Synopsis: In this Techstrong AI video, Nicholas Mattei, professor of computer science for Tulane University, explains the limits of the inductive reasoning that generative artificial intelligence (AI) applications depend on.
In this interview, Mike Vizard discusses with Dr. Nicholas Mattei, a professor of computer science at Tulane University, the foundational role of inductive reasoning in artificial intelligence (AI). They explore how current generative AI platforms are built on principles of machine learning that have existed since the 1950s and 1960s. Dr. Mattei explains that these models learn from past data to make predictions, but this reliance on historical data can lead to ethical issues, as the models might perpetuate past biases. He emphasizes that while these techniques are not new, the increased computing power and data availability have amplified their capabilities. However, the inherent limitations and potential flaws in using past data to predict future outcomes remain a critical concern.

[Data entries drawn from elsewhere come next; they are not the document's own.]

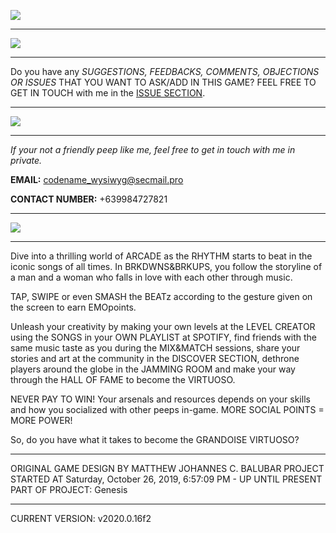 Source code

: ![](https://i.imgur.com/U2zEGyL.jpg)

***

![](https://i.imgur.com/GrMxEcc.jpg)


***


Do you have any _SUGGESTIONS, FEEDBACKS, COMMENTS, OBJECTIONS OR ISSUES_ THAT YOU WANT TO ASK/ADD IN THIS GAME? FEEL FREE TO GET IN TOUCH with me in the [ISSUE SECTION](https://github.com/H1NIVyrus/BRKDWNSANDBRKUPS/issues).


***

![](https://i.imgur.com/1uPy56v.jpg)


***

_If your not a friendly peep like me, feel free to get in touch with me in private._

**EMAIL:** codename_wysiwyg@secmail.pro

**CONTACT NUMBER:** +639984727821

***

![](https://i.imgur.com/CqVWIqu.jpg)

***

Dive into a thrilling world of ARCADE as the RHYTHM starts to beat in the iconic songs of all times. In BRKDWNS&BRKUPS, you follow the storyline of a man and a woman who falls in love with each other through music.

TAP, SWIPE or even SMASH the BEATz according to the gesture given on the screen to earn EMOpoints. 

Unleash your creativity by making your own levels at the LEVEL CREATOR using the SONGS in your OWN PLAYLIST at SPOTIFY, find friends with the same music taste as you during the MIX&MATCH sessions, share your stories and art at the community in the DISCOVER SECTION, dethrone players around the globe in the JAMMING ROOM and make your way through the HALL OF FAME to become the VIRTUOSO.

NEVER PAY TO WIN! Your arsenals and resources depends on your skills and how you socialized with other peeps in-game. MORE SOCIAL POINTS = MORE POWER!

So, do you have what it takes to become the GRANDOISE VIRTUOSO?

***

ORIGINAL GAME DESIGN BY MATTHEW JOHANNES C. BALUBAR
PROJECT STARTED AT Saturday, October  26, 2019, 6:57:09 PM - UP UNTIL PRESENT
PART OF PROJECT: Genesis

***

CURRENT VERSION: v2020.0.16f2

Mike and Nicholas further discuss the probabilistic nature of AI models and the challenges of applying them to deterministic problems. Dr. Mattei notes that machine learning models, including large language models, can be noisy and are best suited for low-stakes decisions where errors are not costly, such as content recommendations on streaming platforms. He highlights the importance of integrating more structured data and traditional AI techniques to improve the reliability of these systems, particularly in high-stakes decisions like credit eligibility or hiring. The conversation also touches on data security and the need for regulatory frameworks to manage the use of personal data and provide recourse for algorithmic decisions. Dr. Mattei suggests that while the AI models themselves might not need strict regulation, the data inputs and outputs, along with users’ rights, should be closely monitored and governed.